“You,” Diaz said. “You’re the one I saw outside the park.”
“Yes, ma’am,” Dox said. “I’m sorry I didn’t have a chance to properly introduce myself. It’s been a hectic morning. You can call me Dox.”
“Did you kill those people?”
Dox glanced at Labee. She made a left, again checking the rearview, and said nothing.
“I’m just glad you’re safe,” Dox said. “And I hope you’ll believe me when I say, I’d like to keep it that way.”
Labee made another left, then a right into something that was more alley than street, squeezing past a delivery truck on the way. As soon as they were past the truck, she gunned it, throwing Dox back against the seat and making him wonder whether he’d exercised good judgment in leaving his seatbelt unbuckled in case they ran into opposition. She turned the wrong way onto a one-way street, gunned it again, and cut back onto a main thoroughfare. Dox checked the sideview. As far as he could tell, they were clean.
Twenty minutes later, they were sitting on the mats in one of the martial arts academies where Labee taught her women’s self-defense classes. Classes were at night, and for the moment, the place was empty.
“What did Schrader tell you?” Labee said to Diaz. “About the videos.”
Diaz looked at Dox as though uncertain of what to say. That was fine. He felt uncertain about her, too. He wasn’t in the habit of chatting with federal prosecutors right after gunning down a bunch of bad guys in a public park.
“You can trust him,” Labee said. “And not just because you have to.”
There was a long pause. Diaz said, “I tried to scare him. I mean, I did scare him, obviously. I told him that people had tried to kill me, and failed, and that now I was going to be untouchable. Which meant the next move by whoever sent the people in the park would be to silence him. I told him one word from me, and the BOP—” She glanced at Dox. “The Bureau of Prisons would remove all the protection he was getting. No more cameras, no extra guards. He said no one would hurt him, because he has videos of various powerful men having sex with underage girls.”
“Children,” Labee said. “Alondra, I don’t care how they get referred to in statutes, underage girls are children.”
Diaz grimaced. “Bad habit. I don’t say child prostitutes anymore, either. Prostituted children.”
Labee nodded. “What men?”
“He wouldn’t give me that. I got him to say a lot—more than he meant to, I’m sure, because he was scared and trying to please me—but he wouldn’t name names. But I could tell he was worried. I kept pressing him, saying how would they know, and why should they believe him. And he said his lawyer told Hobbs.”
“Uriah Hobbs?” Dox said.
Diaz nodded. “That Hobbs.”
“Well,” Dox said, “that’s not great. I mean, it was bad enough when it was just Rispel and the CIA. But the attorney general runs Justice, and Justice runs the FBI. This is turning into a lot of opposition for our little band of brothers.”

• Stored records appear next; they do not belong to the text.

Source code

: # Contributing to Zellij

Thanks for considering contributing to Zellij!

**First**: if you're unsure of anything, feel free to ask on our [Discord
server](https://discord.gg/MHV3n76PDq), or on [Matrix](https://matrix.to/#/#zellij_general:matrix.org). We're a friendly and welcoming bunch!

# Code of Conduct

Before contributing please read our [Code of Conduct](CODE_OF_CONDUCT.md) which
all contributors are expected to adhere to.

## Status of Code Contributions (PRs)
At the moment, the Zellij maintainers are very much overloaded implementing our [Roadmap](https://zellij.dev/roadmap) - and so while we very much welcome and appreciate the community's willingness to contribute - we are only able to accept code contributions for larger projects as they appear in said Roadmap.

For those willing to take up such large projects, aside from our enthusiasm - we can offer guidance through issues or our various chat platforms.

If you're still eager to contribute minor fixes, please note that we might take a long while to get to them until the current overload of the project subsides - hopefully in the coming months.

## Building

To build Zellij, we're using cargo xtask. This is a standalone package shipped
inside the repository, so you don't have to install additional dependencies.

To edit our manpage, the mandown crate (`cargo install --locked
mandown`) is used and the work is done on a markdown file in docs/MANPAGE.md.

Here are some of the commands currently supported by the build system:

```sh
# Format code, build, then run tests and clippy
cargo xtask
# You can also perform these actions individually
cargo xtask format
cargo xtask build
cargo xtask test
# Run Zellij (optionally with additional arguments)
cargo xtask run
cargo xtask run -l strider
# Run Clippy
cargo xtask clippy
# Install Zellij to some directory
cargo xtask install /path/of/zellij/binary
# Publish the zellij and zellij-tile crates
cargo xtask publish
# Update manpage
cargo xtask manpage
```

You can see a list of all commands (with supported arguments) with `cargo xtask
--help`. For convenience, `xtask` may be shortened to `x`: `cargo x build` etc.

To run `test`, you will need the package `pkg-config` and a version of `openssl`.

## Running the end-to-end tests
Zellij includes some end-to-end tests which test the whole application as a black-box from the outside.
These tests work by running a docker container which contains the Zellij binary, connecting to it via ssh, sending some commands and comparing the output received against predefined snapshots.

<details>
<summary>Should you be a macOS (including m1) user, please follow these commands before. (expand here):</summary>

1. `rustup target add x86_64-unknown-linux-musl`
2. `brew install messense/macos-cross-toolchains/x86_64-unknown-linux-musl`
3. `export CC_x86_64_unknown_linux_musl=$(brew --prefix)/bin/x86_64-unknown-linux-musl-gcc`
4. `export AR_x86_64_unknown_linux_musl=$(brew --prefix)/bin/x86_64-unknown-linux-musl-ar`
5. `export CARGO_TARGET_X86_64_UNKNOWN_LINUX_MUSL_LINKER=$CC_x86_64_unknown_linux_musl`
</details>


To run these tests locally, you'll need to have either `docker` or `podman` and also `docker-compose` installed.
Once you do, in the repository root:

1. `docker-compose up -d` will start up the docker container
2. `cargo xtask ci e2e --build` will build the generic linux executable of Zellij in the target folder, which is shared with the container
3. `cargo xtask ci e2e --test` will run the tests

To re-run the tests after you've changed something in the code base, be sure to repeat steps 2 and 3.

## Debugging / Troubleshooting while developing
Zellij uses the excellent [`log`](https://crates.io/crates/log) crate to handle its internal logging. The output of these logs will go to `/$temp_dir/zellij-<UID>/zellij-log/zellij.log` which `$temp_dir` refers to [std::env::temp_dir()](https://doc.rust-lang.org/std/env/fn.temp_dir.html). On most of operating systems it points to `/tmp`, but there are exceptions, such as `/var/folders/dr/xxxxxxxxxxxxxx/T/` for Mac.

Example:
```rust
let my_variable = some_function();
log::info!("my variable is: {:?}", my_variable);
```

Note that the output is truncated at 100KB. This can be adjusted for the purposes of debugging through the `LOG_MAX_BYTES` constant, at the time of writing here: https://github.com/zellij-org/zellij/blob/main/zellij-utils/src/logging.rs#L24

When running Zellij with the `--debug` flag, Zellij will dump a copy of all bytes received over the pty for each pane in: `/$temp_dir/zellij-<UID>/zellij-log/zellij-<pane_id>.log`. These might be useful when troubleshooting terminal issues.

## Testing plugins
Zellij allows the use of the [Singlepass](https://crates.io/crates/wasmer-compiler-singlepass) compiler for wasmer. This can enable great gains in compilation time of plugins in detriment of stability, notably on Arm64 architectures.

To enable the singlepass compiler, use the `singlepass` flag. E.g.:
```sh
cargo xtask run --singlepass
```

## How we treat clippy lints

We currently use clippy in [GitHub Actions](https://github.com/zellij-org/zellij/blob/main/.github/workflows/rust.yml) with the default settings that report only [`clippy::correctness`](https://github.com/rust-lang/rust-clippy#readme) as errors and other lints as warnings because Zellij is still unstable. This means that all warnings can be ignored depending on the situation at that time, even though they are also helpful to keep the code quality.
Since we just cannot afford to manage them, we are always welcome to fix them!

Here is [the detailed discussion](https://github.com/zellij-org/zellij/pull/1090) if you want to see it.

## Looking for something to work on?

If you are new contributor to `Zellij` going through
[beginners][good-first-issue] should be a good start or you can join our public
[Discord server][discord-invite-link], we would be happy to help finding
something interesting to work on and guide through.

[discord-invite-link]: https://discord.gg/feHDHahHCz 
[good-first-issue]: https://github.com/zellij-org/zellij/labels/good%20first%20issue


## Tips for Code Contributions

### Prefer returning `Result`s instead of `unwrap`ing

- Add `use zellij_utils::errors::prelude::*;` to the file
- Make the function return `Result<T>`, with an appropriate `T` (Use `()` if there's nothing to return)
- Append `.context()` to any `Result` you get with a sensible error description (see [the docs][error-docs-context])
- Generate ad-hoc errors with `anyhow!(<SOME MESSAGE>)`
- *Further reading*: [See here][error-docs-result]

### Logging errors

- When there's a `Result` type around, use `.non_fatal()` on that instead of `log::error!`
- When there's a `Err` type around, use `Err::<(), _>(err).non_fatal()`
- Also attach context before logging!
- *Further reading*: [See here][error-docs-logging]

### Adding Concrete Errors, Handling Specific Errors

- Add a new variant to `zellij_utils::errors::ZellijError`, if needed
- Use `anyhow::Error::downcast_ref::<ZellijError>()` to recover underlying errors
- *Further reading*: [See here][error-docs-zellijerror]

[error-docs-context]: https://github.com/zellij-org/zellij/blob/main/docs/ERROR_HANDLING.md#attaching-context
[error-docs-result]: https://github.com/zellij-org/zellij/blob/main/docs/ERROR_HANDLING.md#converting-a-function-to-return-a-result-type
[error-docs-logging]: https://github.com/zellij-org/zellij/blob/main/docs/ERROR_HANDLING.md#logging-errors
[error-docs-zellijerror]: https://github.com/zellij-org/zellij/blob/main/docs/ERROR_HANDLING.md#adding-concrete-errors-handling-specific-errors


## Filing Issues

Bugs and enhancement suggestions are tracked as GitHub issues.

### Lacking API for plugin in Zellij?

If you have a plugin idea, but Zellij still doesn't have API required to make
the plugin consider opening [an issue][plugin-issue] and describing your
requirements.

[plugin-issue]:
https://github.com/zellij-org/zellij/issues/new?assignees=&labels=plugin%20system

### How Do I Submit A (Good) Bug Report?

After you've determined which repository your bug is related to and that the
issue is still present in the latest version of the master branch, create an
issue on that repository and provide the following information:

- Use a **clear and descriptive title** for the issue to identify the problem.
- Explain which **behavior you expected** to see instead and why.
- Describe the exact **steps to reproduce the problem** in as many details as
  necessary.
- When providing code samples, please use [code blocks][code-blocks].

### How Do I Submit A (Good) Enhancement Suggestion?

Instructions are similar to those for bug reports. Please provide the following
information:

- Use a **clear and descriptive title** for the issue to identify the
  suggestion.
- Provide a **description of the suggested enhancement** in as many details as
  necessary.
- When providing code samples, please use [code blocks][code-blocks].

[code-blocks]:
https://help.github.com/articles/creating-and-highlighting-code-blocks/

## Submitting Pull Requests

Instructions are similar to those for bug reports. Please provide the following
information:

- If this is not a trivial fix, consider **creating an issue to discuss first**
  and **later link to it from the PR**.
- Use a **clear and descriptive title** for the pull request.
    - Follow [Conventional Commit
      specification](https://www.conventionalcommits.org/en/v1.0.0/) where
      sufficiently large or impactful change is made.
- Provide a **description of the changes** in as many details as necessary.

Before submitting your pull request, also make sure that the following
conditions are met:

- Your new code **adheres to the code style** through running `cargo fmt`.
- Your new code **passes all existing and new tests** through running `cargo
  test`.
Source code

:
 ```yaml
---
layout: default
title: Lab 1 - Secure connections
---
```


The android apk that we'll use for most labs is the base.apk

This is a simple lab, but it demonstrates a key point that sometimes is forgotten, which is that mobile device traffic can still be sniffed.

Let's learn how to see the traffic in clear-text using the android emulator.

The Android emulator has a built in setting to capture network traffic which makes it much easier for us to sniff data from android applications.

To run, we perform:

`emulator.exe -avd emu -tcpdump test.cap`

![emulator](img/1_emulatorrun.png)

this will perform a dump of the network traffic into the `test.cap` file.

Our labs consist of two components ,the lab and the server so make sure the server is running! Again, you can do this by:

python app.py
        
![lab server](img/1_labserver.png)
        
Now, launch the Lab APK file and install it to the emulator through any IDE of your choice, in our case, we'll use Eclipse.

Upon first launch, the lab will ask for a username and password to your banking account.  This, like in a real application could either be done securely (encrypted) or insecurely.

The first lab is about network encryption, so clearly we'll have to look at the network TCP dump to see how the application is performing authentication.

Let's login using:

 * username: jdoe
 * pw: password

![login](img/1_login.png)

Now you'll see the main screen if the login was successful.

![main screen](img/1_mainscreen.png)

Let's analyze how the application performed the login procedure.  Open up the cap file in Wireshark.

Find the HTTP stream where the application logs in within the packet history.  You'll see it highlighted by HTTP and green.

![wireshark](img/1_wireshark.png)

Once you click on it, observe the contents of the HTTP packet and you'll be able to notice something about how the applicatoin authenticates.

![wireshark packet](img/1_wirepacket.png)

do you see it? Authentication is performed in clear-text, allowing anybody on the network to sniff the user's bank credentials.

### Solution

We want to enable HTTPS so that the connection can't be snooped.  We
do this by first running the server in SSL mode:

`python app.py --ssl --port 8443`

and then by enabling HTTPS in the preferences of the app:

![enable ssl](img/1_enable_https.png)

“There’s more,” Diaz said. “Schrader says the videos will be released unless he resets an automated system.”
“Dead-man switch,” Dox said. “Like Larison suspected. Not just the angel of death—smart, too. Did Schrader offer any details? How the system gets reset, or where, or by whom?”
Diaz shook her head. “I tried. All he would say is if I didn’t get him out of jail right away, there would be what he called ‘a shot across the bow.’”
Dox had heard that kind of thing before. “Well, he would say that, wouldn’t he?”
Labee looked at him. “That doesn’t mean it isn’t true.”